TS: Note on Positive and Negative Autocorrelations
Many student projects have correlograms of the first differences showing
~ Slowly declining positive sample autocorrelations for the first N lags from Z to 0.
~ Slowly declining negative sample autocorrelations for the next NN lags from 0 to ZN.
~ Slowly rising negative sample autocorrelations for the next NNN lags from ZN to 0.
Often, NN . ½ N and ZN . –½ Z. The magnitude of NNN varies.
The correlogram has a clear pattern, but this pattern is not discussed in the textbook. Many candidates infer that the time series is not stationary, and they take second differences. They fit ARIMA processes to the second differences. Their models do not fit well and they forecast poorly.
This pattern of sample autocorrelations indicates two time series with different means. We should divide the full time series into two time periods. Taking second differences hides the problem and creates a poor model.
This error occurs most frequently in student projects on GNP (Gross National Product) and CPI (inflation). This posting explains this pattern and why it occurs.
Suppose GNP (or GDP) grows 3% a year for 15 years and then 1% a year for the next 15 years. We examine a time series by calendar quarter of annualized GDP.
This example reflects actual U.S. experience. GDP grew at 3.5% a year in the 1950’s and 1960’s, drifted down to about 1.5% a year by the second half of the 1970’s, and then rose back to 2.5% or 3% by the late 1980s’s, where it remained for much of the 1990’s. Actual GDP varies by quarter, begin low in recessions and high in prosperous years.
Economists assume that long-term GDP growth reflects numerous conditions, including marginal tax rates, international trade and currency restrictions, government policies, level of development, education and labor force participation of women, and a host of other items. The time series course emphasizes that we should first use a structural model, such as regression analysis, to explain GDP growth from these exogenous conditions. We then use an ARIMA process to explain the residuals.
The student project does not expect a sophisticated structural model. We encourage you to form simple regression models, but these are not required for the time series course. For GDP growth, economists do not agree on the proper explanatory variables, so a structural model is difficult to form.

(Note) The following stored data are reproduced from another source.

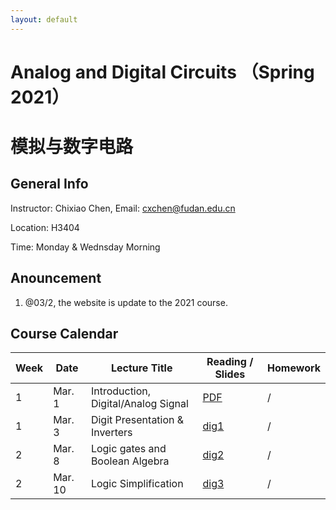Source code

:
 ```yaml
---
layout: default
---
```


# Analog and Digital Circuits （Spring 2021）
# 模拟与数字电路

## General Info

Instructor: Chixiao Chen, 
Email: cxchen@fudan.edu.cn

Location: H3404

Time: Monday & Wednsday Morning


## Anouncement
1. @03/2, the website is update to the 2021 course.

## Course Calendar

 Week | Date | Lecture Title | Reading / Slides | Homework|
 ---- |  ---- |-----|-----|----|
1| Mar. 1 | Introduction, Digital/Analog Signal | [PDF](./cktlec01.pdf)  | / |
1| Mar. 3 | Digit Presentation & Inverters | [dig1](./cktlec02.pdf)  | / |
2| Mar. 8 | Logic gates and Boolean Algebra | [dig2](./cktlec03.pdf)  | / |
2| Mar. 10 | Logic Simplification | [dig3](./cktlec04.pdf)  | / |
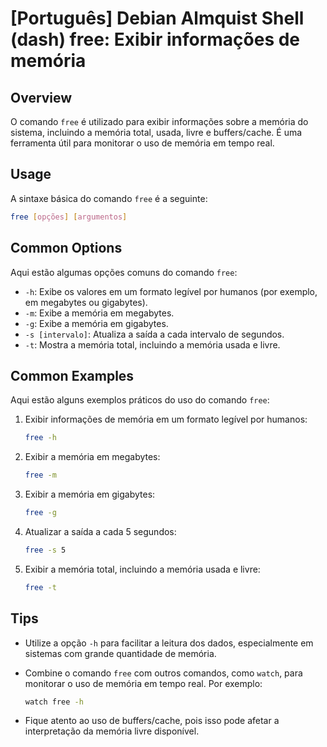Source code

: # [Português] Debian Almquist Shell (dash) free: Exibir informações de memória

## Overview
O comando `free` é utilizado para exibir informações sobre a memória do sistema, incluindo a memória total, usada, livre e buffers/cache. É uma ferramenta útil para monitorar o uso de memória em tempo real.

## Usage
A sintaxe básica do comando `free` é a seguinte:

```bash
free [opções] [argumentos]
```

## Common Options
Aqui estão algumas opções comuns do comando `free`:

- `-h`: Exibe os valores em um formato legível por humanos (por exemplo, em megabytes ou gigabytes).
- `-m`: Exibe a memória em megabytes.
- `-g`: Exibe a memória em gigabytes.
- `-s [intervalo]`: Atualiza a saída a cada intervalo de segundos.
- `-t`: Mostra a memória total, incluindo a memória usada e livre.

## Common Examples
Aqui estão alguns exemplos práticos do uso do comando `free`:

1. Exibir informações de memória em um formato legível por humanos:

    ```bash
    free -h
    ```

2. Exibir a memória em megabytes:

    ```bash
    free -m
    ```

3. Exibir a memória em gigabytes:

    ```bash
    free -g
    ```

4. Atualizar a saída a cada 5 segundos:

    ```bash
    free -s 5
    ```

5. Exibir a memória total, incluindo a memória usada e livre:

    ```bash
    free -t
    ```

## Tips
- Utilize a opção `-h` para facilitar a leitura dos dados, especialmente em sistemas com grande quantidade de memória.
- Combine o comando `free` com outros comandos, como `watch`, para monitorar o uso de memória em tempo real. Por exemplo:

    ```bash
    watch free -h
    ```

- Fique atento ao uso de buffers/cache, pois isso pode afetar a interpretação da memória livre disponível.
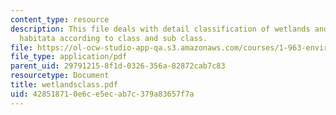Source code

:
```yaml
---
content_type: resource
description: This file deals with detail classification of wetlands and deepwater
  habitata according to class and sub class.
file: https://ol-ocw-studio-app-qa.s3.amazonaws.com/courses/1-963-environmental-engineering-applications-of-geographic-information-systems-fall-2004/428518710e6ce5ecab7c379a83657f7a_wetlandsclass.pdf
file_type: application/pdf
parent_uid: 29791215-8f1d-0326-356a-82872cab7c83
resourcetype: Document
title: wetlandsclass.pdf
uid: 42851871-0e6c-e5ec-ab7c-379a83657f7a
---
```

For this illustration, we do not use a structural model and we use the simplified pattern of 3% and 1% per annum with low stochasticity. Stochasticity and business cycles affect the correlograms, but the pattern described here shows up in the actual results for U.S. GDP.
We examine GDP by quarter for 30 years, or quarters 1 through 120. To simplify the mathematics, we add one more value at the beginning (at quarter 0), so we have 60 values of 3% growth and 60 values of 1% growth.
We model GDP by an ARIMA process. GDP is not stationary, since it grows exponentially by improvements in worker productivity. We use real GDP, not nominal GDP, so inflation does not affect the ARIMA modeling.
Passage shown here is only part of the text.